Quienes lo hemos padecido, y sobrevivido, podemos dar
testimonio de la cantidad y variedad de estragos que el curioso animal ha
dejado en nuestras ya miserables existencias. El taimado maligno –otrora simple
y vulgar demonio-, no tiene por objeto enloquecernos, no. Su objetivo es
decididamente matarnos. Y la mayor de las veces lo consigue. Con mano propia o
ajena.
En principio, tiene una lengua más filosa que la cimitarra
de un sarraceno, y más delgada que una hoja de afeitar, también filosa, claro.
Y más veloz en los retruécanos que el más hábil de los magos…o psicoanalista.
Nos da las coartadas perfectas, en apariencia, y los mejores argumentos de
respuesta a los efectos colaterales. Que son incontables.
Un ogro o una bruja parecen niños de pecho comparados con el
engendro surgido de los pantanos más recónditos de las almas.
Son personajes parecidos a –otra vez una película-, aquel
ser extraterrestre: Allien. Solo que los que llevamos dentro no saldrán nunca rompiéndonos
el pecho. ¡Qué bah! Utilizan de un modo perverso el aspecto humano para
acometer sus tropelías. Camuflados de personas destruyen todo a su paso. Hasta
que son abatidos como burdos criminales, o suicidados por el último resquicio de
lucidez del auténtico. O, en contados casos, reducidos por éstos en un esfuerzo
titánico.
La sintomatología varía de acuerdo a la característica del
demonio-monstruo y a la de su victima. El entorno del invadido puede intentar
diversas curas –sin curas-, aunque lo usual es aislar definitivamente al
demonio, al monstruo y al individuo. Suele ser lo más sano. No para evitar un
posible contagio sino más bien para no sufrir sus estragos. Los entornos que no
perciben esa peste acaban colapsando junto con el pariente. O por el pariente.
Hay que decir que la lucha entre el bicho y la persona es
brutal. Imaginemos la mesa de un bar con dos hinchas, uno de Boca y otro de
River –O del Madrid y del Barsa-, no importa. Dos fanáticos enfrentados y enzarzados
en una dialéctica pueril pero sin piedad, conocedores ambos de las historias
reciprocas, lanzándose todo tipo de puyas y golpes bajos, groserías y sonseras;
gestos obscenos y guiños desafiantes, y algún que otro puñetazo a la mesa. Así
están el individuo y su alimaña. En todo momento, día tras día. Noche tras
noche.
Cuanto más de debilita el poseído más se crece la cosa.

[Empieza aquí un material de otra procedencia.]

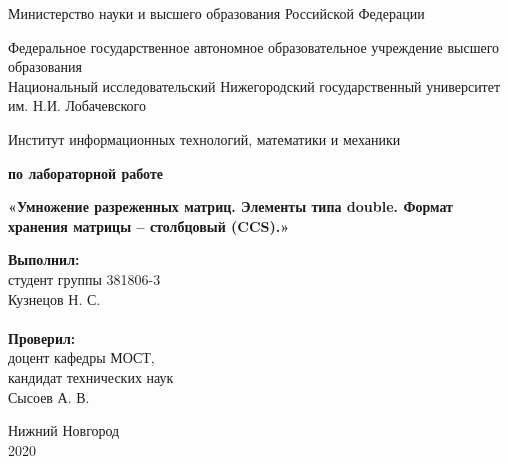 \documentclass{report}
\begin{document}
\begin{titlepage}

\begin{center}
Министерство науки и высшего образования Российской Федерации
\end{center}

\begin{center}
Федеральное государственное автономное образовательное учреждение высшего образования \\
Национальный исследовательский Нижегородский государственный университет им. Н.И. Лобачевского
\end{center}

\begin{center}
Институт информационных технологий, математики и механики
\end{center}

\vspace{4em}

\begin{center}
\textbf{ по лабораторной работе} \\
\end{center}
\begin{center}
\textbf{\Large«Умножение разреженных матриц. Элементы типа double. 
Формат хранения матрицы – столбцовый (CCS).»} \\
\end{center}

\vspace{4em}

\newbox{\lbox}
\newlength{\maxl}
\setlength{\maxl}{\wd\lbox}
\hfill\parbox{7cm}{
\hspace*{5cm}\hspace*{-5cm}\textbf{Выполнил:} \\ студент группы 381806-3 \\ Кузнецов Н. С.\\
\\
\hspace*{5cm}\hspace*{-5cm}\textbf{Проверил:}\\ доцент кафедры МОСТ, \\ кандидат технических наук \\ Сысоев А. В.\\
}
\vspace{\fill}

\begin{center} Нижний Новгород \\ 2020 \end{center}

\end{titlepage}
\end{document}
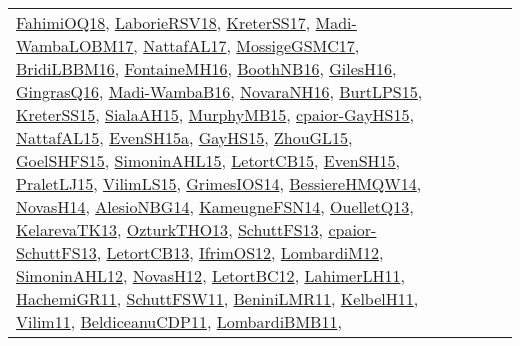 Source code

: {\begin{longtable}{lp{3cm}>{\raggedright}p{6cm}>{\raggedright}p{6cm}p{8cm}}
\href{articles/FahimiOQ18.pdf}{FahimiOQ18}\cite{FahimiOQ18}, \href{articles/LaborieRSV18.pdf}{LaborieRSV18}\cite{LaborieRSV18}, \href{articles/KreterSS17.pdf}{KreterSS17}\cite{KreterSS17}, \href{papers/Madi-WambaLOBM17.pdf}{Madi-WambaLOBM17}\cite{Madi-WambaLOBM17}, \href{articles/NattafAL17.pdf}{NattafAL17}\cite{NattafAL17}, \href{papers/MossigeGSMC17.pdf}{MossigeGSMC17}\cite{MossigeGSMC17}, \href{papers/BridiLBBM16.pdf}{BridiLBBM16}\cite{BridiLBBM16}, \href{papers/FontaineMH16.pdf}{FontaineMH16}\cite{FontaineMH16}, \href{papers/BoothNB16.pdf}{BoothNB16}\cite{BoothNB16}, \href{papers/GilesH16.pdf}{GilesH16}\cite{GilesH16}, \href{papers/GingrasQ16.pdf}{GingrasQ16}\cite{GingrasQ16}, \href{papers/Madi-WambaB16.pdf}{Madi-WambaB16}\cite{Madi-WambaB16}, \href{articles/NovaraNH16.pdf}{NovaraNH16}\cite{NovaraNH16}, \href{papers/BurtLPS15.pdf}{BurtLPS15}\cite{BurtLPS15}, \href{papers/KreterSS15.pdf}{KreterSS15}\cite{KreterSS15}, \href{papers/SialaAH15.pdf}{SialaAH15}\cite{SialaAH15}, \href{papers/MurphyMB15.pdf}{MurphyMB15}\cite{MurphyMB15}, \href{papers/cpaior-GayHS15.pdf}{cpaior-GayHS15}\cite{cpaior-GayHS15}, \href{articles/NattafAL15.pdf}{NattafAL15}\cite{NattafAL15}, \href{articles/EvenSH15a.pdf}{EvenSH15a}\cite{EvenSH15a}, \href{papers/GayHS15.pdf}{GayHS15}\cite{GayHS15}, \href{papers/ZhouGL15.pdf}{ZhouGL15}\cite{ZhouGL15}, \href{articles/GoelSHFS15.pdf}{GoelSHFS15}\cite{GoelSHFS15}, \href{articles/SimoninAHL15.pdf}{SimoninAHL15}\cite{SimoninAHL15}, \href{articles/LetortCB15.pdf}{LetortCB15}\cite{LetortCB15}, \href{papers/EvenSH15.pdf}{EvenSH15}\cite{EvenSH15}, \href{papers/PraletLJ15.pdf}{PraletLJ15}\cite{PraletLJ15}, \href{papers/VilimLS15.pdf}{VilimLS15}\cite{VilimLS15}, \href{articles/GrimesIOS14.pdf}{GrimesIOS14}\cite{GrimesIOS14}, \href{papers/BessiereHMQW14.pdf}{BessiereHMQW14}\cite{BessiereHMQW14}, \href{articles/NovasH14.pdf}{NovasH14}\cite{NovasH14}, \href{papers/AlesioNBG14.pdf}{AlesioNBG14}\cite{AlesioNBG14}, \href{articles/KameugneFSN14.pdf}{KameugneFSN14}\cite{KameugneFSN14}, \href{papers/OuelletQ13.pdf}{OuelletQ13}\cite{OuelletQ13}, \href{papers/KelarevaTK13.pdf}{KelarevaTK13}\cite{KelarevaTK13}, \href{articles/OzturkTHO13.pdf}{OzturkTHO13}\cite{OzturkTHO13}, \href{papers/SchuttFS13.pdf}{SchuttFS13}\cite{SchuttFS13}, \href{papers/cpaior-SchuttFS13.pdf}{cpaior-SchuttFS13}\cite{cpaior-SchuttFS13}, \href{papers/LetortCB13.pdf}{LetortCB13}\cite{LetortCB13}, \href{papers/IfrimOS12.pdf}{IfrimOS12}\cite{IfrimOS12}, \href{articles/LombardiM12.pdf}{LombardiM12}\cite{LombardiM12}, \href{papers/SimoninAHL12.pdf}{SimoninAHL12}\cite{SimoninAHL12}, \href{articles/NovasH12.pdf}{NovasH12}\cite{NovasH12}, \href{papers/LetortBC12.pdf}{LetortBC12}\cite{LetortBC12}, \href{papers/LahimerLH11.pdf}{LahimerLH11}\cite{LahimerLH11}, \href{articles/HachemiGR11.pdf}{HachemiGR11}\cite{HachemiGR11}, \href{articles/SchuttFSW11.pdf}{SchuttFSW11}\cite{SchuttFSW11}, \href{articles/BeniniLMR11.pdf}{BeniniLMR11}\cite{BeniniLMR11}, \href{articles/KelbelH11.pdf}{KelbelH11}\cite{KelbelH11}, \href{papers/Vilim11.pdf}{Vilim11}\cite{Vilim11}, \href{articles/BeldiceanuCDP11.pdf}{BeldiceanuCDP11}\cite{BeldiceanuCDP11}, \href{papers/LombardiBMB11.pdf}{LombardiBMB11}\cite{LombardiBMB11}, 
\end{longtable}}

Tiene más hueco. Más carne en descomposición para alimento.
Quienes lo hemos padecido y sobrevivido –como dije antes-,
podemos dar cuenta de la enorme gama de recursos utilizados en la feroz lucha.

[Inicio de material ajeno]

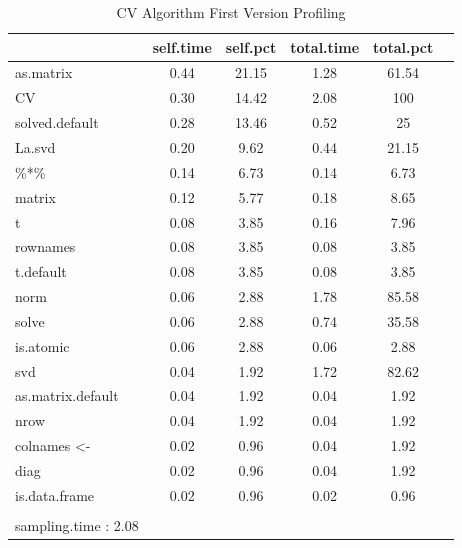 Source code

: \documentclass[Research_Module_ES.tex]{subfiles}
\begin{document}
\begin{table}[!h]
	\label{CValt}
	\centering
	\caption{CV Algorithm First Version Profiling }
	\begin{tabular}{lccccc}
		\toprule
		\midrule
		\textbf{\scriptsize }
		&\textbf{\scriptsize self.time}
		&\textbf{\scriptsize self.pct}
		&\textbf{\scriptsize total.time}
		&\textbf{\scriptsize total.pct}
		\\\midrule\midrule
		
		
		\scriptsize as.matrix& \scriptsize 0.44 & \scriptsize 21.15 &\scriptsize 1.28 & \scriptsize 61.54 \\
		\scriptsize CV  &\scriptsize 0.30 & \scriptsize 14.42 &\scriptsize 2.08 & \scriptsize 100 \\
		\scriptsize solved.default & \scriptsize 0.28 & \scriptsize 13.46 &\scriptsize 0.52 & \scriptsize 25 \\
		\scriptsize La.svd  &\scriptsize 0.20 & \scriptsize 9.62 &\scriptsize 0.44 & \scriptsize 21.15 \\
		\scriptsize \%*\% &\scriptsize 0.14 & \scriptsize 6.73 &\scriptsize 0.14& \scriptsize 6.73 \\
		\scriptsize matrix  &\scriptsize 0.12 & \scriptsize 5.77 &\scriptsize 0.18 & \scriptsize 8.65 \\
		\scriptsize t & \scriptsize 0.08 & \scriptsize 3.85 &\scriptsize 0.16 & \scriptsize 7.96 \\
		\scriptsize rownames  &\scriptsize 0.08 & \scriptsize 3.85 &\scriptsize 0.08 & \scriptsize 3.85 \\
		\scriptsize t.default  &\scriptsize 0.08 & \scriptsize 3.85 &\scriptsize 0.08 & \scriptsize 3.85\\
		\scriptsize norm  &\scriptsize 0.06 & \scriptsize 2.88 &\scriptsize 1.78 & \scriptsize  85.58\\
		\scriptsize solve  &\scriptsize  0.06 & \scriptsize 2.88 &\scriptsize 0.74  & \scriptsize 35.58 \\
		\scriptsize  is.atomic &\scriptsize  0.06 & \scriptsize 2.88  &\scriptsize 0.06 & \scriptsize 2.88 \\
		\scriptsize svd  &\scriptsize 0.04 & \scriptsize 1.92  &\scriptsize 1.72  & \scriptsize82.62  \\
		\scriptsize  as.matrix.default &\scriptsize 0.04 & \scriptsize 1.92 &\scriptsize 0.04 & \scriptsize 1.92  \\
		\scriptsize  nrow &\scriptsize 0.04 & \scriptsize 1.92 &\scriptsize 0.04 & \scriptsize  1.92\\
		\scriptsize  colnames <- &\scriptsize  0.02 & \scriptsize 0.96 &\scriptsize 0.04 & \scriptsize 1.92 \\
		\scriptsize  diag &\scriptsize 0.02 & \scriptsize 0.96 &\scriptsize 0.04 & \scriptsize  1.92\\
		\scriptsize is.data.frame  &\scriptsize  0.02 & \scriptsize  0.96 &\scriptsize  0.02& \scriptsize 0.96  \\
		\\
		\scriptsize sampling.time : 2.08
	\end{tabular}
\end{table}
\end{document}

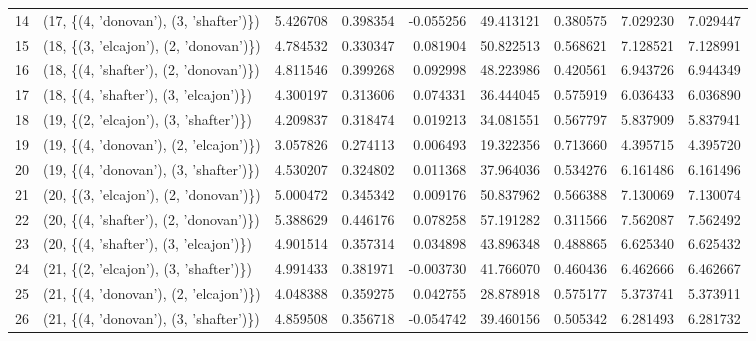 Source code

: \begin{tabular}{llrrrrrrr}
14 &  (17, \{(4, 'donovan'), (3, 'shafter')\}) &  5.426708 &   0.398354 & -0.055256 &  49.413121 &  0.380575 &   7.029230 &  7.029447 \\
15 &  (18, \{(3, 'elcajon'), (2, 'donovan')\}) &  4.784532 &   0.330347 &  0.081904 &  50.822513 &  0.568621 &   7.128521 &  7.128991 \\
16 &  (18, \{(4, 'shafter'), (2, 'donovan')\}) &  4.811546 &   0.399268 &  0.092998 &  48.223986 &  0.420561 &   6.943726 &  6.944349 \\
17 &  (18, \{(4, 'shafter'), (3, 'elcajon')\}) &  4.300197 &   0.313606 &  0.074331 &  36.444045 &  0.575919 &   6.036433 &  6.036890 \\
18 &  (19, \{(2, 'elcajon'), (3, 'shafter')\}) &  4.209837 &   0.318474 &  0.019213 &  34.081551 &  0.567797 &   5.837909 &  5.837941 \\
19 &  (19, \{(4, 'donovan'), (2, 'elcajon')\}) &  3.057826 &   0.274113 &  0.006493 &  19.322356 &  0.713660 &   4.395715 &  4.395720 \\
20 &  (19, \{(4, 'donovan'), (3, 'shafter')\}) &  4.530207 &   0.324802 &  0.011368 &  37.964036 &  0.534276 &   6.161486 &  6.161496 \\
21 &  (20, \{(3, 'elcajon'), (2, 'donovan')\}) &  5.000472 &   0.345342 &  0.009176 &  50.837962 &  0.566388 &   7.130069 &  7.130074 \\
22 &  (20, \{(4, 'shafter'), (2, 'donovan')\}) &  5.388629 &   0.446176 &  0.078258 &  57.191282 &  0.311566 &   7.562087 &  7.562492 \\
23 &  (20, \{(4, 'shafter'), (3, 'elcajon')\}) &  4.901514 &   0.357314 &  0.034898 &  43.896348 &  0.488865 &   6.625340 &  6.625432 \\
24 &  (21, \{(2, 'elcajon'), (3, 'shafter')\}) &  4.991433 &   0.381971 & -0.003730 &  41.766070 &  0.460436 &   6.462666 &  6.462667 \\
25 &  (21, \{(4, 'donovan'), (2, 'elcajon')\}) &  4.048388 &   0.359275 &  0.042755 &  28.878918 &  0.575177 &   5.373741 &  5.373911 \\
26 &  (21, \{(4, 'donovan'), (3, 'shafter')\}) &  4.859508 &   0.356718 & -0.054742 &  39.460156 &  0.505342 &   6.281493 &  6.281732 \\
\bottomrule
\end{tabular}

En la que dejamos, no podía ser de otra manera, buena parte de nuestra condición
humana. Porque para someter al bicho tuvimos que convertirnos en lo más
parecido a su naturaleza: un bicho. Y así, eso ya no se quita, permanecemos.
El maldito, de todas formas, no muere. Queda atado y
maniatado, y en particular, amordazado. No muere. Solo podemos mantenerlos
controlados. A él y al resto de demonios que pretendan liberarlo. Son demonios
y hacen cosas de demonios. No les importa que el monstruo los devore también a
ellos. Bueno, no todos. Algunos demonios hayan incompatible su razón de ser –creen
tenerla-, con la del monstruo. Eso nos favorece. No harán nada por evitar que
se suelte, pero tampoco van a echarle una mano. Van de neutrales.
En tanto la persona –o lo que queda de ella-, el auto
exorcizado, el ex zombie, trata de recomponer lo que aún conserva noble entre
las ruinas del combate.
Y para ello nada mejor que visitar otras islas.